Lise Bissonnette a amorcé sa carrière au Devoir dans le domaine de l’éducation qui était en mutation. Rapidement, elle est devenue correspondante parlementaire à Québec et à Ottawa, donc au cœur de l’actualité et de la politique où elle a croisé tout le monde alors. Pourtant, elle gardait l’envie de combler « ce vide » qu’elle ressentait, ce manque de n’avoir pas reçu une formation solide au départ.

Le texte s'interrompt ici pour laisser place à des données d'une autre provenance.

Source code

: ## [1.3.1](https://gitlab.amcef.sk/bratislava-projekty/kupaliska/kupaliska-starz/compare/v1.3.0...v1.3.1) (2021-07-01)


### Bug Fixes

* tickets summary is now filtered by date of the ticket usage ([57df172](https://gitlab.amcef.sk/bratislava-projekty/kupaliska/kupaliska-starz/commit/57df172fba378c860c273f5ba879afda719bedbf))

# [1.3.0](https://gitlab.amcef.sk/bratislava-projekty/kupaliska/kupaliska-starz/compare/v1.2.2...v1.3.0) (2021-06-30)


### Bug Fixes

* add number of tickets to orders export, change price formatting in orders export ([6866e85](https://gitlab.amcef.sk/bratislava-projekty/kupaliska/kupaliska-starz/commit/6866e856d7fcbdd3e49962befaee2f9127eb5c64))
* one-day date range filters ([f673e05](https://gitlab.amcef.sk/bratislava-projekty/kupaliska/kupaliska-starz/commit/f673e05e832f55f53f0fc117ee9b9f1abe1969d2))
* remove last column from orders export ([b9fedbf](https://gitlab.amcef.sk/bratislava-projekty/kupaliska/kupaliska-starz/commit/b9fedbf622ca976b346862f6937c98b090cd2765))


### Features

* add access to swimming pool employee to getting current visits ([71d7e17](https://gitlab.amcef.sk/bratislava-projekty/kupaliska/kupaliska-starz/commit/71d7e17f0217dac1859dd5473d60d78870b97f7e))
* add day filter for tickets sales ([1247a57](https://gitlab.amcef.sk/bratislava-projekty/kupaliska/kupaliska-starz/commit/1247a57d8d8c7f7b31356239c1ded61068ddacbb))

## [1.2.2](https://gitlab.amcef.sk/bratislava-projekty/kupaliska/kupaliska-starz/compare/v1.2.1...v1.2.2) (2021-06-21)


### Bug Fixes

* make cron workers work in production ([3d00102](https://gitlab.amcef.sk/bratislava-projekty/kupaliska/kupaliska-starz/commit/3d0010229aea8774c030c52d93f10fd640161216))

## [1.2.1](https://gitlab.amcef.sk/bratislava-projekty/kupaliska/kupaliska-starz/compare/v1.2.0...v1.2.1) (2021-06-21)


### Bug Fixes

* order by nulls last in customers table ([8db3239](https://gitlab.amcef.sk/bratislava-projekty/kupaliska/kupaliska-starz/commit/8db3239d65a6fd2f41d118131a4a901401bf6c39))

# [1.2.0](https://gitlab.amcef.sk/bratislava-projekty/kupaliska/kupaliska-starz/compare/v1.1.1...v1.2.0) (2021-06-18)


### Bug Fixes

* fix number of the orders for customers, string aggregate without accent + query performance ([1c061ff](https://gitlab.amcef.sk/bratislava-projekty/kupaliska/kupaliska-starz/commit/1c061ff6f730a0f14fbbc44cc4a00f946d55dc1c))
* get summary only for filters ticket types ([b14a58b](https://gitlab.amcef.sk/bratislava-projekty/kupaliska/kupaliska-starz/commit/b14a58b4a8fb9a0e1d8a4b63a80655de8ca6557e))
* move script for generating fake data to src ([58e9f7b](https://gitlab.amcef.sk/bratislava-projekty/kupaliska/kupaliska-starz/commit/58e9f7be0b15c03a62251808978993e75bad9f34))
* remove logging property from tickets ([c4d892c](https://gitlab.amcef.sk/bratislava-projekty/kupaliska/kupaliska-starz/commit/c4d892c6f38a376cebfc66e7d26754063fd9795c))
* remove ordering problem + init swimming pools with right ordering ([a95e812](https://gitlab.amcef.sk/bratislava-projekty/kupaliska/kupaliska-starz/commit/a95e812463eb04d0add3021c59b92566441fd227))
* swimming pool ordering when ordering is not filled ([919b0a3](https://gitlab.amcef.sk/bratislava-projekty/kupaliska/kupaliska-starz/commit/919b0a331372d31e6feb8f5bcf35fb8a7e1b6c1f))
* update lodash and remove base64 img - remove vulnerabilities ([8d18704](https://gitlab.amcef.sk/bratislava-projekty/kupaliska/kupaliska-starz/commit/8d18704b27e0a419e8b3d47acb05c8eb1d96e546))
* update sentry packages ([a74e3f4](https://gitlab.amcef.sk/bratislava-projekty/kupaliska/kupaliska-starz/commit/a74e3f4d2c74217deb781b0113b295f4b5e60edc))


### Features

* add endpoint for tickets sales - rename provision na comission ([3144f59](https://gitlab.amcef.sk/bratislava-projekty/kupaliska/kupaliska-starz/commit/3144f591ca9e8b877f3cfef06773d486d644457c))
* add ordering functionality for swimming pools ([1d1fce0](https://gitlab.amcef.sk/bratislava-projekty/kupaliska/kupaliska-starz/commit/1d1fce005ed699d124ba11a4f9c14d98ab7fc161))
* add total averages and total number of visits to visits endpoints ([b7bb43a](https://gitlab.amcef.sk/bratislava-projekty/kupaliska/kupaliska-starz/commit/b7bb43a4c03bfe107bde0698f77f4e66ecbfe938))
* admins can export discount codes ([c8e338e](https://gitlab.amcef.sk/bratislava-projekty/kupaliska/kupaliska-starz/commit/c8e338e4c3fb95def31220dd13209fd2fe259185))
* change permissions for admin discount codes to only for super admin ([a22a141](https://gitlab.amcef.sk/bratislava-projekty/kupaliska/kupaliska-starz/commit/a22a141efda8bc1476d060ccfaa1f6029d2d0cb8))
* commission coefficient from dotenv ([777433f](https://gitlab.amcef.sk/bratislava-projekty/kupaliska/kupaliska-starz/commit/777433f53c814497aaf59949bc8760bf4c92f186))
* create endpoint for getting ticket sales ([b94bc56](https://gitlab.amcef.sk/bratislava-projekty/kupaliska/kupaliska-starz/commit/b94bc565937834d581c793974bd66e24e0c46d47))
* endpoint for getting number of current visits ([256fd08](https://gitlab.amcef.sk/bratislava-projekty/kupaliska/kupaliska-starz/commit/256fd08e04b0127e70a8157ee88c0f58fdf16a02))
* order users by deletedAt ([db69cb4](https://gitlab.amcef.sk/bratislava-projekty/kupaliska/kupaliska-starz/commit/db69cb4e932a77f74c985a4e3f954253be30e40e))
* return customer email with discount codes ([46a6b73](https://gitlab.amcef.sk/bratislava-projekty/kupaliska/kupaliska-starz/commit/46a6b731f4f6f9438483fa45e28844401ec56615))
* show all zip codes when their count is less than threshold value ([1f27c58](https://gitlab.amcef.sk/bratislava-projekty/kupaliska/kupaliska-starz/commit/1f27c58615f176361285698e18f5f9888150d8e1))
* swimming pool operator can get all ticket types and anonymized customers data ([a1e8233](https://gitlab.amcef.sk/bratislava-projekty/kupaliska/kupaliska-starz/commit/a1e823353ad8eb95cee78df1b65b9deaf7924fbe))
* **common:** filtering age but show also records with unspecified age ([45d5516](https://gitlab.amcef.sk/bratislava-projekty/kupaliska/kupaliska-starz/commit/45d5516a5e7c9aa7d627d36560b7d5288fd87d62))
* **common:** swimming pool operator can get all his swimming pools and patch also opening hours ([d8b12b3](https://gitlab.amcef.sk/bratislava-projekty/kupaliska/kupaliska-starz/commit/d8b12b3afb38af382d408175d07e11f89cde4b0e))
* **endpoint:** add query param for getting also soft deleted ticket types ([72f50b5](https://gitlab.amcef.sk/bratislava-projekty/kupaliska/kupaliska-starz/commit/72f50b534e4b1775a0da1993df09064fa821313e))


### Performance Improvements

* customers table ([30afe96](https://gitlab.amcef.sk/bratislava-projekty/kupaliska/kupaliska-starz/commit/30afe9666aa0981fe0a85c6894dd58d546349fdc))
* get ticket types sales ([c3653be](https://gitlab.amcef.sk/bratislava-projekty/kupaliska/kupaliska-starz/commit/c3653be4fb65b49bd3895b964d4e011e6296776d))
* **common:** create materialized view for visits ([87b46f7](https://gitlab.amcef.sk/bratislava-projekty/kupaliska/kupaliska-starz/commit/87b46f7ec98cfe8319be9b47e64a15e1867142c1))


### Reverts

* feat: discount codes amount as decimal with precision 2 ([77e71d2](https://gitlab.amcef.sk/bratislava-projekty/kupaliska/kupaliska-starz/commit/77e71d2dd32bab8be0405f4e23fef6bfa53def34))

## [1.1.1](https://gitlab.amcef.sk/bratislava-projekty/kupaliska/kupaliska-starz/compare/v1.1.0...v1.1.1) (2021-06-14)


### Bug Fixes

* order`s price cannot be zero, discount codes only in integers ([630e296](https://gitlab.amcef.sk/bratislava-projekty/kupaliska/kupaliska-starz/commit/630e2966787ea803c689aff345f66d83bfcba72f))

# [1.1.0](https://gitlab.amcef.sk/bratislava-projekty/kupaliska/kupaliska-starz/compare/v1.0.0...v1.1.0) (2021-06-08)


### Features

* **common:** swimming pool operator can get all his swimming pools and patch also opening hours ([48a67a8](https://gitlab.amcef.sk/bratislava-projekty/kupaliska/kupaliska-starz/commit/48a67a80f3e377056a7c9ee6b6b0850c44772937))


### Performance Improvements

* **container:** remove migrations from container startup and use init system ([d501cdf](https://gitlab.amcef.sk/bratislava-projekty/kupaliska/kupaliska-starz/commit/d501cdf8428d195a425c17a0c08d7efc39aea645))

« Le seul vrai programme d’études secondaires était le cours classique, offert en institution privée. Les filles s’inscrivaient au modeste Couvent des Saints-Anges, un édifice mal entretenu en bardeaux bruns qui avait abrité le premier hôpital de Rouyn et qui était aussi la maison des Sœurs grises. Les élèves n’avaient accès qu’à la moitié du parcours, des éléments latins à la versification. Les garçons avaient accès aux huit années de formation menant au baccalauréat ès arts, et ils fréquentaient une institution nettement plus prisée, un collège construit à Rouyn-Sud, il deviendrait plus tard le cégep. » (p.33)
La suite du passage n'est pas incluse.